A new U.S. intelligence report on ISIS, commissioned by the White House, predicts that the self-proclaimed Islamic State will spread worldwide and grow in numbers, unless it suffers a significant loss of territory on the battlefield in Iraq and Syria, U.S. officials told The Daily Beast. The report stands in stark contrast to earlier White House assurances that ISIS had been "contained" in Iraq and Syria. And it is already spurring changes in how the U.S. grapples with ISIS, these officials said. It’s also a tacit admission that coalition efforts so far – dropping thousands of bombs and deploying 3,500 U.S. troops as well as other coalition trainers -- have been outpaced by ISIS’ ability to expand and attract new followers, even as the yearlong coalition air campaign has helped local forces drive ISIS out of parts of Iraq and Syria. The White House commissioned the intelligence report prior to last month's deadly strikes in Paris, and long before last week's terror attacks in San Bernardino, California, three senior U.S. officials said...After reviewing its grim conclusions, President Barack Obama asked Secretary of Defense Ash Carter and Chairman of the Joint Chiefs Marine Gen. Joseph Dunford to come up with new options to beat the group back.

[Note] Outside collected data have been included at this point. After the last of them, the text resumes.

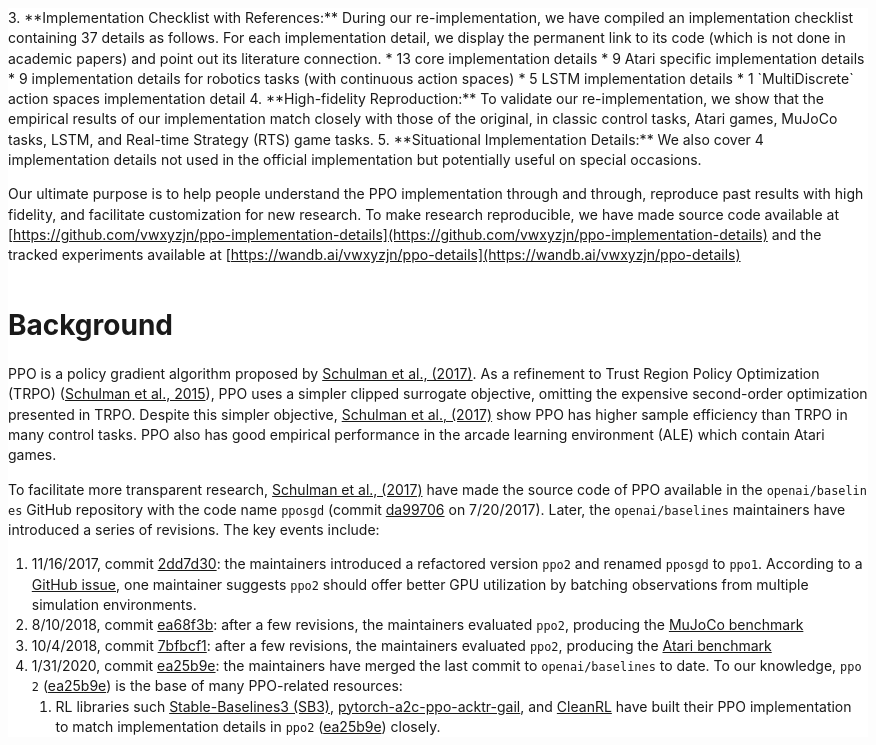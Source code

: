 <iframe style="margin: 30px;" width="350" height="197" src="https://www.youtube.com/embed/BvZvx7ENZBw" title="YouTube video player" frameborder="0" allow="accelerometer; autoplay; clipboard-write; encrypted-media; gyroscope; picture-in-picture" allowfullscreen></iframe>
</div>
3. **Implementation Checklist with References:** During our re-implementation, we have compiled an implementation checklist containing 37 details as follows. For each implementation detail, we display the permanent link to its code (which is not done in academic papers) and point out its literature connection.
    * 13 core implementation details
    * 9 Atari specific implementation details
    * 9 implementation details for robotics tasks (with continuous action spaces)
    * 5 LSTM implementation details
    * 1 `MultiDiscrete` action spaces implementation detail
4. **High-fidelity Reproduction:** To validate our re-implementation, we show that the empirical results of our implementation match closely with those of the original, in classic control tasks, Atari games, MuJoCo tasks, LSTM, and Real-time Strategy (RTS) game tasks.
5. **Situational Implementation Details:** We also cover 4 implementation details not used in the official implementation but potentially useful on special occasions.

Our ultimate purpose is to help people understand the PPO implementation through and through, reproduce past results with high fidelity, and facilitate customization for new research. To make research reproducible, we have made source code available at [https://github.com/vwxyzjn/ppo-implementation-details](https://github.com/vwxyzjn/ppo-implementation-details) and the tracked experiments available at [https://wandb.ai/vwxyzjn/ppo-details](https://wandb.ai/vwxyzjn/ppo-details)


# Background

PPO is a policy gradient algorithm proposed by [Schulman et al., (2017)](#Schulman2017). As a refinement to Trust Region Policy Optimization (TRPO) ([Schulman et al., 2015](#Schulman2015)), PPO uses a simpler clipped surrogate objective, omitting the expensive second-order optimization presented in TRPO. Despite this simpler objective, [Schulman et al., (2017)](#Schulman2017) show PPO has higher sample efficiency than TRPO in many control tasks. PPO also has good empirical performance in the arcade learning environment (ALE) which contain Atari games.

To facilitate more transparent research, [Schulman et al., (2017)](#Schulman2017) have made the source code of PPO available in the `openai/baselines` GitHub repository with the code name `pposgd` (commit [da99706](https://github.com/openai/baselines/tree/da997060461e3cbf54ca4dc7a67081a731fb6b3b/baselines/pposgd) on 7/20/2017). Later, the `openai/baselines` maintainers have introduced a series of revisions. The key events include:

1. 11/16/2017, commit [2dd7d30](https://github.com/openai/baselines/tree/2dd7d307d7d163a02b37c87c62b7949af02d99ad/baselines/ppo2): the maintainers introduced a refactored version `ppo2` and renamed `pposgd` to `ppo1`. According to a [GitHub issue](https://github.com/openai/baselines/issues/485#issuecomment-413722708), one maintainer suggests `ppo2` should offer better GPU utilization by batching observations from multiple simulation environments.
2. 8/10/2018, commit [ea68f3b](https://github.com/openai/baselines/commits/ea68f3b7e6a20d4c6bf1e32f8fb5ce18e6ef3a89): after a few revisions, the maintainers evaluated `ppo2`, producing the [MuJoCo benchmark](https://github.com/openai/baselines/blob/ea25b9e8b234e6ee1bca43083f8f3cf974143998/benchmarks_mujoco1M.htm)
2. 10/4/2018, commit [7bfbcf1](https://github.com/openai/baselines/commit/7bfbcf177eca8f46c0c0bfbb378e044539f5e061): after a few revisions, the maintainers evaluated `ppo2`, producing the [Atari benchmark](https://github.com/openai/baselines/blob/ea25b9e8b234e6ee1bca43083f8f3cf974143998/benchmarks_mujoco1M.htm)
4. 1/31/2020, commit [ea25b9e](https://github.com/openai/baselines/commit/ea25b9e8b234e6ee1bca43083f8f3cf974143998): the maintainers have merged the last commit to `openai/baselines` to date. To our knowledge, `ppo2` ([ea25b9e](https://github.com/openai/baselines/commit/ea25b9e8b234e6ee1bca43083f8f3cf974143998)) is the base of many PPO-related resources:
    1. RL libraries such [Stable-Baselines3 (SB3)](https://github.com/DLR-RM/stable-baselines3), [pytorch-a2c-ppo-acktr-gail](https://github.com/ikostrikov/pytorch-a2c-ppo-acktr-gail), and [CleanRL](https://github.com/vwxyzjn/cleanrl) have built their PPO implementation to match implementation details in `ppo2` ([ea25b9e](https://github.com/openai/baselines/commit/ea25b9e8b234e6ee1bca43083f8f3cf974143998)) closely.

Some of the intensified anti-ISIS measures outlined in the Daily Beast story sound like sensible steps, including an increased emphasis on tactical raids conducted by elite American military operators, described last week by Defense Secretary Ash Carter as discrete deployments of an "expeditionary targeting force."  The president also recently beat a further rhetorical retreat from his "no boots on the ground" stance, explaining that his use of that phrase was merely intended to rule out a large-scale ground invasion and occupation.  This recalibration appears to effectively concede that more American special forces will engage in direct combat with ISIS, which is quite literally the definition of boots on the ground.  These changes were not clearly communicated in last night's presidential address, perhaps due to Obama's abiding aversion to admitting that his policies have created such a mess that he's now faced with no choice but to send combat troops back into a region he'd ostentatiously abandoned.  These expanding operations were referenced only extremely briefly last night: "In both countries [Iraq and Syria] we’re deploying Special Operations Forces who can accelerate that [anti-ISIS] offensive," the president said.  The biggest problem with Obama's belated and partial about-face (his speech was mostly an endorsement of the status quo) is distilled in a revealing comment from an unnamed intelligence official quoted in the piece excerpted above:

"This intel report didn’t tell us anything we didn’t already know."

As Americans' awareness that the administration's ISIS strategy was not working increased, those shortcomings morphed into a political problem for the White House, which commissioned the intelligence analysis whose "grim conclusions" they'd been actively disregarding for years.  A cynic might argue that Obama's shifting posture and speech last night are at least partially explained by numbers like these:

CNN poll (taken pre-Bernardino): 64% disapprove of Obama's handling of ISIS. 60% disapprove on terrorism. 61% disagree w/ refugee policy.